Als am 23. Mai 1949 das Grundgesetz verkündet wurde, kam ein Staatsbildungsprozess zu seinem vorläufigen Abschluss, auf den sich die Mehrheit der an verantwortlicher Stelle beteiligten deutschen Politikerinnen und Politiker nur widerstrebend eingelassen hatte. Angesichts des sich immer weiter zuspitzenden Kalten Krieges hatten die führenden Westmächte USA, Großbritannien und Frankreich im Sommer 1948 den Ministerpräsidenten der damals 11 Länder in den westlichen Besatzungszonen den Auftrag erteilt, die Gründung eines westdeutschen Staates vorzubereiten. Dazu wurde ihnen eine Reihe von Vorgaben gemacht, insbesondere hinsichtlich der Gestaltung und Sicherung des zukünftigen demokratischen Regierungssystems.

 

Die Ministerpräsidenten sträubten sich gegen dieses Ansinnen, sahen sie darin doch eine wesentliche Vertiefung des längst im Gang befindlichen Prozesses der Aufspaltung Deutschlands in einen westlich orientierten und einen unter der Herrschaft der stalinistischen Sowjetunion stehenden östlichen Teil. Gleichwohl vollzogen die Länderchefs und die anderen gewählten Repräsentanten der westdeutschen Bevölkerung die Formierung der Bundesrepublik nicht nur mit, sondern konnten darauf vor allem im Parlamentarischen Rat in Bonn 1948/49 sogar wesentlichen Einfluss ausüben.

 

Schon die Bezeichnung „Grundgesetz“ wurde anstelle des bis dahin üblichen Begriffs „Verfassung“ gegenüber den Besatzungsmächten durchgesetzt, um den aus der Sicht der westdeutschen Politiker vorläufigen Charakter der Weststaatsgründung zu unterstreichen – einer Teilstaatsgründung, die lediglich als Zwischenstufe zur Wiederherstellung der deutschen Einheit betrachtet wurde.

 

Wenn eine vermeintliche Übergangslösung ihren 60. Geburtstag feiert, besteht allemal Grund, über die Voraussetzungen einer von den Urhebern so zunächst gar nicht beabsichtigten Langlebigkeit nachzudenken. Das politische System der Bundesrepublik Deutschland hat sich seit 1949 in einer ganzen Reihe politischer und ökonomischer Krisensituationen bewährt – und steht im Augenblick im Zeichen der Wirtschafts- und Finanzkrise vor der wohl schwierigsten Herausforderung seiner bisherigen Existenz.
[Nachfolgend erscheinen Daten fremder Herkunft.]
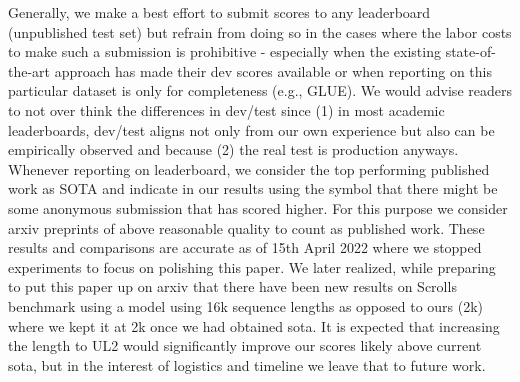 \documentclass[10pt]{article}
\begin{document}
Generally, we make a best effort to submit scores to any leaderboard (unpublished test set) but refrain from doing so in the cases where the labor costs to make such a submission is prohibitive - especially when the existing state-of-the-art approach has made their dev scores available or when reporting on this particular dataset is only for completeness (e.g., GLUE). We would advise readers to not over think the differences in dev/test since (1) in most academic leaderboards, dev/test aligns not only from our own experience but also can be empirically observed and because (2) the real test is production anyways. Whenever reporting on leaderboard, we consider the top performing published work as SOTA and indicate in our results using the  symbol that there might be some anonymous submission that has scored higher. For this purpose we consider arxiv preprints of above reasonable quality to count as published work. These results and comparisons are accurate as of 15th April 2022 where we stopped experiments to focus on polishing this paper. We later realized, while preparing to put this paper up on arxiv that there have been new results on Scrolls benchmark using a model \citep{guo2021longt5} using 16k sequence lengths as opposed to ours (2k) where we kept it at 2k once we had obtained sota. It is expected that increasing the length to UL2 would significantly improve our scores likely above current sota, but in the interest of logistics and timeline we leave that to future work. 
\end{document}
Dies macht es noch dringlicher, nicht nur Leistungen und Defizite jener sechs Jahrzehnte Revue passieren zu lassen, sondern auch die Frage nach der Zukunftsfähigkeit aufzuwerfen.

 

 

Prof. Dr. Hans-Ulrich Wehler gehört zu den international profiliertesten Köpfen der deutschen Geschichtswissenschaft. Nach Promotion und Habilitation bei seinem Kölner Lehrer Theodor Schieder wurde Wehler 1970 auf eine Professur für amerikanische Geschichte an der Freien Universität Berlin berufen. Schon 1971 wechselte er auf einen Lehrstuhl für Allgemeine Geschichte des 19. und 20. Jahrhunderts an der Universität Bielefeld. Dort lehrte er bis zu seiner Emeritierung im Jahre 1996, unterbrochen von Gastprofessuren an zahlreichen renommierten Hochschulen vor allem in den USA.

 

Stets streitbar, hat er auch das Bild der Geschichte der Bundesrepublik Deutschland wesentlich mitgeprägt – nicht zuletzt durch den im vergangenen Jahr erschienenen fünften und abschließenden Band seiner „Deutschen Gesellschaftsgeschichte“, der die Zeit zwischen 1945 und 1990 behandelt. Wehlers monumentale, Sozial- und Politikgeschichte in spezifischer Weise verbindende Darstellung ist ein zentrales Standardwerk zur neuzeitlichen historischen Entwicklung in Deutschland.